New York, Sept 29 (CTK special correspondent) – Czech Prime Minister Bohuslav Sobotka took over 260 books about architecture that belonged to the late Adolf Kurt Placzek, an art historian from a significant family linked to the Moravian capital of Brno, in New York on Monday.
Adolf Kurt Placzek (1913-2000) was born in Vienna.
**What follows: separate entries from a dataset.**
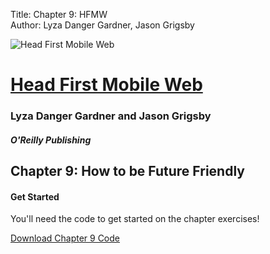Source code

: Title: Chapter 9: HFMW  
Author: Lyza Danger Gardner, Jason Grigsby  

![Head First Mobile Web](../images/hfmw-cover.jpg)
# [Head First Mobile Web](http://www.hf-mw.com "Head First Mobile Web")
### Lyza Danger Gardner and Jason Grigsby
##### O'Reilly Publishing

## Chapter 9: How to be Future Friendly

#### Get Started
You'll need the code to get started on the chapter exercises!

[Download Chapter 9 Code](chapter9.zip "download")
His grandfather Baruch Placzek was the chief rabbi of Brno and later the chief Moravian rabbi until his death in 1922.
Adolf’s cousin was Georg Placzek, a well-known nuclear physicist born in Brno, who was probably the only Czech working in a senior position on the Manhattan project, or the U.S. secret development of an atomic bomb.
Adolf Placzek completed his art history studies in Vienna and left for London fleeing the Nazis in 1938. Two years later he left for New York where he completed his librarian studies at the Columbia University.
In 1948, he started to work in the university’s architecture library, of which he was director until 1980. Under his management, the library became one of the world’s most respected of its kind.
Earlier this year, Placzek’s daughter donated 260 books from her father’s private collection to the the centre of modern architecture that is based in the villa Stiassni in Brno. Sobotka took over the books from the Czech Centre in New York.